[Stored data entries]
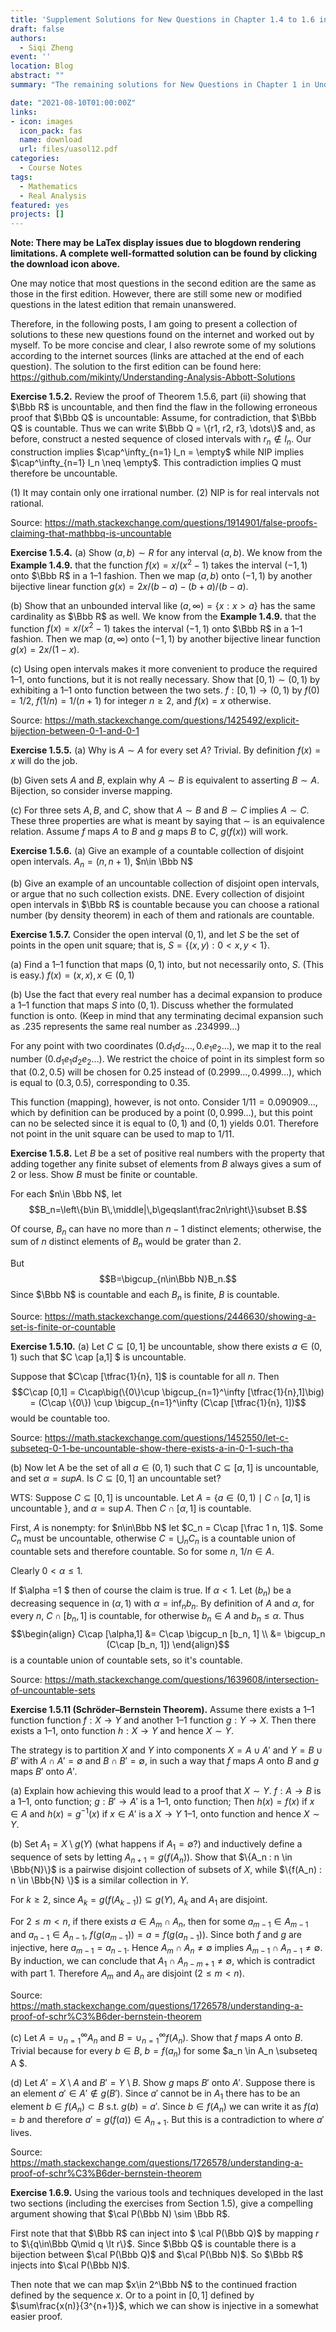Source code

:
 ```yaml
---
title: 'Supplement Solutions for New Questions in Chapter 1.4 to 1.6 in Understanding Analysis Second Edition'
draft: false
authors: 
  - Siqi Zheng
event: ''
location: Blog
abstract: ""
summary: "The remaining solutions for New Questions in Chapter 1 in Understanding Analysis Second Edition"

date: "2021-08-10T01:00:00Z"
links:
- icon: images
  icon_pack: fas
  name: download
  url: files/uasol12.pdf
categories:
  - Course Notes
tags:
  - Mathematics
  - Real Analysis
featured: yes
projects: []
---
```


**Note: There may be LaTex display issues due to blogdown rendering limitations. A complete well-formatted solution can be found by clicking the download icon above.** 

One may notice that most questions in the second edition are the same as those in the first edition. However, there are still some new or modified questions in the latest edition that remain unanswered. 

Therefore, in the following posts, I am going to present a collection of solutions to these new questions found on the internet and worked out by myself. To be more concise and clear, I also rewrote some of my solutions according to the internet sources (links are attached at the end of each question). The solution to the first edition can be found here: https://github.com/mikinty/Understanding-Analysis-Abbott-Solutions

**Exercise 1.5.2.** Review the proof of Theorem 1.5.6, part (ii) showing that $\Bbb R$ is uncountable, and then find the flaw in the following erroneous proof that $\Bbb Q$ is uncountable:
Assume, for contradiction, that $\Bbb Q$ is countable. Thus we can write $\Bbb Q = \{r1, r2, r3, \dots\}$ and, as before, construct a nested sequence of closed intervals with $r_n \not \in I_n$. Our construction implies $\cap^\infty_{n=1} I_n = \empty$ while NIP implies $\cap^\infty_{n=1} I_n \neq \empty$. This contradiction implies Q must therefore be uncountable.

(1) It may contain only one irrational number.
(2) NIP is for real intervals not rational.

Source: https://math.stackexchange.com/questions/1914901/false-proofs-claiming-that-mathbbq-is-uncountable

**Exercise 1.5.4.** (a) Show $(a, b) \sim R$ for any interval $(a, b)$.
We know from the **Example 1.4.9.** that the function $f(x) = x/(x^2 − 1)$ takes the interval $(−1, 1)$ onto $\Bbb R$ in a 1–1 fashion. Then we map $(a,b)$ onto $(-1,1)$ by another bijective linear function $g(x)=2x/(b-a)-(b+a)/(b-a)$.

(b) Show that an unbounded interval like $(a,\infty) = \{x : x > a\}$ has the same cardinality as $\Bbb R$ as well.
We know from the **Example 1.4.9.** that the function $f(x) = x/(x^2 − 1)$ takes the interval $(−1, 1)$ onto $\Bbb R$ in a 1–1 fashion. Then we map $(a,\infty)$ onto $(-1,1)$ by another bijective linear function $g(x)=2x/(1-x)$.

(c) Using open intervals makes it more convenient to produce the required 1–1, onto functions, but it is not really necessary. Show that $[0, 1) \sim (0, 1)$ by exhibiting a 1–1 onto function between the two sets.
$f:[0,1) \rightarrow (0,1)$ by $f(0)=1/2$, $f(1/n)=1/(n+1)$ for integer $n \geq 2$, and $f(x)=x$ otherwise.

Source: https://math.stackexchange.com/questions/1425492/explicit-bijection-between-0-1-and-0-1

**Exercise 1.5.5.** (a) Why is $A \sim A$ for every set $A$?
Trivial. By definition $f(x)=x$ will do the job.

(b) Given sets $A$ and $B$, explain why $A \sim B$ is equivalent to asserting $B \sim A$.
Bijection, so consider inverse mapping.

(c) For three sets $A,B,$ and $C$, show that $A \sim B$ and $B \sim C$ implies $A \sim C$. These three properties are what is meant by saying that $\sim$ is an equivalence relation.
Assume $f$ maps $A$ to $B$ and $g$ maps $B$ to $C$, $g(f(x))$ will work.

**Exercise 1.5.6.** (a) Give an example of a countable collection of disjoint open intervals.
$A_n = (n, n+1)$, $n\in \Bbb N$

(b) Give an example of an uncountable collection of disjoint open intervals, or argue that no such collection exists.
DNE. Every collection of disjoint open intervals in $\Bbb R$ is countable because you can choose a rational number (by density theorem) in each of them and rationals are countable.

**Exercise 1.5.7.** Consider the open interval $(0,1)$, and let $S$ be the set of points in the open unit square; that is, $S = \{(x, y) : 0 < x,y < 1\}$.

(a) Find a 1–1 function that maps $(0, 1)$ into, but not necessarily onto, $S$. (This is easy.)
$f(x) = (x,x),x \in (0,1)$

(b) Use the fact that every real number has a decimal expansion to produce a 1–1 function that maps $S$ into $(0, 1)$. Discuss whether the formulated function is onto. (Keep in mind that any terminating decimal expansion such as $.235$ represents the same real number as $.234999 \dots$)

For any point with two coordinates $(0.d_1d_2\dots,0.e_1e_2\dots)$, we map it to the real number $(0.d_1e_1d_2e_2\dots)$. We restrict the choice of point in its simplest form so that $(0.2,0.5)$ will be chosen for $0.25$ instead of $(0.2999\dots,0.4999\dots)$, which is equal to $(0.3,0.5)$, corresponding to $0.35$.

This function (mapping), however, is not onto. Consider $1/11=0.090909\dots$, which by definition can be produced by a point $(0,0.999\dots)$, but this point can no be selected since it is equal to $(0,1)$ and $(0,1)$ yields $0.01$. Therefore not point in the unit square can be used to map to $1/11$.

**Exercise 1.5.8.** Let $B$ be a set of positive real numbers with the property that adding together any finite subset of elements from $B$ always gives a sum of $2$ or less. Show $B$ must be finite or countable.

For each $n\in \Bbb N$, let$$B_n=\left\{b\in B\,\middle|\,b\geqslant\frac2n\right\}\subset B.$$

Of course, $B_n$ can have no more than $n-1$ distinct elements; otherwise, the sum of $n$ distinct elements of $B_n$ would be grater than $2$.

But$$B=\bigcup_{n\in\Bbb N}B_n.$$Since $\Bbb N$ is countable and each $B_n$ is finite, $B$ is countable.

Source: https://math.stackexchange.com/questions/2446630/showing-a-set-is-finite-or-countable

**Exercise 1.5.10.** (a) Let $C \subseteq [0,1]$ be uncountable, show there exists $a \in (0,1)$ such that $C \cap [a,1] $ is uncountable.

Suppose that $C\cap [\tfrac{1}{n}, 1]$ is countable for all $n$. Then $$C\cap [0,1] = C\cap\big(\{0\}\cup \bigcup_{n=1}^\infty [\tfrac{1}{n},1]\big) = (C\cap \{0\}) \cup \bigcup_{n=1}^\infty (C\cap [\tfrac{1}{n}, 1])$$ would be countable too.

Source: https://math.stackexchange.com/questions/1452550/let-c-subseteq-0-1-be-uncountable-show-there-exists-a-in-0-1-such-tha

(b) Now let A be the set of all $a \in (0, 1)$ such that $C \subseteq [a,1]$ is uncountable, and set $\alpha = supA$. Is $C \subseteq [0,1]$ an uncountable set?

WTS: Suppose $C\subseteq [0,1]$ is uncountable. Let $A = \{a\in (0,1)\mid C\cap[a,1]$ is uncountable $\}$, and $\alpha = \sup A$. Then $C\cap [\alpha,1]$ is countable.

First, $A$ is nonempty: for $n\in\Bbb N$ let $C_n = C\cap [\frac 1 n, 1]$. Some $C_n$ must be uncountable, otherwise $C= \bigcup_n C_n$ is a countable union of countable sets and therefore countable. So for some $n$, $1/n \in A$.

Clearly $0 \lt \alpha \le 1$.

If $\alpha =1 $ then of course the claim is true.
If $\alpha \lt 1$. Let $(b_n)$ be a decreasing sequence in $(\alpha, 1)$ with $\alpha = \inf_n b_n$. By definition of $A$ and $\alpha$, for every $n$, $C\cap[b_n,1]$ is countable, for otherwise $b_n\in A$ and $b_n \le \alpha$. Thus 
$$\begin{align}
C\cap [\alpha,1] &= C\cap \bigcup_n [b_n, 1] \\
&= \bigcup_n (C\cap [b_n, 1])
\end{align}$$
is a countable union of countable sets, so it's countable.

Source: https://math.stackexchange.com/questions/1639608/intersection-of-uncountable-sets

**Exercise 1.5.11 (Schr&#246;der–Bernstein Theorem).** Assume there exists a 1–1 function function $f: X \rightarrow Y$ and another 1–1 function $g: Y \rightarrow X$. Then there exists a 1–1, onto function $h: X \rightarrow Y$ and hence $X \sim Y$.

The strategy is to partition $X$ and $Y$ into components $X = A \cup A'$ and $Y = B \cup B'$ with $A \cap A' = \emptyset$ and $B \cap B' = \emptyset$, in such a way that $f$ maps $A$ onto $B$ and $g$ maps $B'$ onto $A'$.

(a) Explain how achieving this would lead to a proof that $X \sim Y$.
$f: A \rightarrow B$ is a 1–1, onto function;
$g: B' \rightarrow A'$ is a 1–1, onto function;
Then $h(x)=f(x)$ if $x \in A$ and $h(x)=g^{-1}(x)$ if $x \in A'$ is a $X \rightarrow Y$ 1–1, onto function and hence $X \sim Y$.

(b) Set $A_1 = X \setminus g(Y)$ (what happens if $A_1 = \emptyset$?) and inductively define a sequence of sets by letting $A_{n+1} = g(f(A_n))$. Show that $\{A_n : n \in \Bbb{N}\}$ is a pairwise disjoint collection of subsets of $X$, while $\{f(A_n) : n \in \Bbb{N} \}$ is a similar collection in $Y$.

For $k \ge 2$, since $A_k = g(f(A_{k-1})) \subseteq g(Y)$, $A_k$ and $A_1$ are disjoint.

For $2 \le m \lt  n$, if there exists $a \in A_m \cap A_n$, then for some $a_{m-1} \in A_{m-1}$ and $a_{n-1} \in A_{n-1}$, $f(g(a_{m-1})) = a = f(g(a_{n-1}))$. Since both $f$ and $g$ are injective, here $a_{m-1} = a_{n-1}$. Hence $A_m \cap A_n \ne \emptyset$ implies $A_{m-1} \cap A_{n-1} \ne \emptyset$. By induction, we can conclude that $A_1 \cap A_{n-m+1} \ne \emptyset$, which is contradict with part 1. Therefore $A_m$ and $A_n$ are disjoint ($2 \le m \lt  n$).

Source: https://math.stackexchange.com/questions/1726578/understanding-a-proof-of-schr%C3%B6der-bernstein-theorem

(c) Let $A = \cup_{n=1}^\infty A_n$ and $B = \cup_{n=1}^\infty f(A_n)$. Show that $f$ maps $A$ onto $B$.
Trivial because for every $b \in B$, $b = f(a_n)$ for some $a_n \in A_n \subseteq A $.

(d) Let $A' = X\setminus A$ and $B' = Y \setminus B$. Show $g$ maps $B'$ onto $A'$.
Suppose there is an element $a' \in A'\not \in g(B')$. Since $a'$ cannot be in $A_1$ there has to be an element $b \in f(A_n)\subset B$ s.t. $g(b)=a'$. Since $b \in f(A_n)$ we can write it as $f(a)=b$ and therefore $a'=g(f(a))\in A_{n+1}$. But this is a contradiction to where $a'$ lives.

Source: https://math.stackexchange.com/questions/1726578/understanding-a-proof-of-schr%C3%B6der-bernstein-theorem

**Exercise 1.6.9.** Using the various tools and techniques developed in the last two sections (including the exercises from Section 1.5), give a compelling argument showing that $\cal P(\Bbb N) \sim \Bbb R$.

First note that that $\Bbb R$ can inject into $ \cal P(\Bbb Q)$ by mapping $r$ to $\{q\in\Bbb Q\mid q \lt r\}$. Since $\Bbb Q$ is countable there is a bijection between $\cal P(\Bbb Q)$ and $\cal P(\Bbb N)$. So $\Bbb R$ injects into $\cal P(\Bbb N)$.

Then note that we can map $x\in 2^\Bbb N$ to the continued fraction defined by the sequence $x$. Or to a point in $[0,1]$ defined by $\sum\frac{x(n)}{3^{n+1}}$, which we can show is injective in a somewhat easier proof.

ACTIVITY
All lines above between those holding "First, $A$ is" and "If $\alpha =1", inclusive, must be set down unchanged, and no other line may be included.

COMPLETED EXERCISE
First, $A$ is nonempty: for $n\in\Bbb N$ let $C_n = C\cap [\frac 1 n, 1]$. Some $C_n$ must be uncountable, otherwise $C= \bigcup_n C_n$ is a countable union of countable sets and therefore countable. So for some $n$, $1/n \in A$.

Clearly $0 \lt \alpha \le 1$.

If $\alpha =1 $ then of course the claim is true.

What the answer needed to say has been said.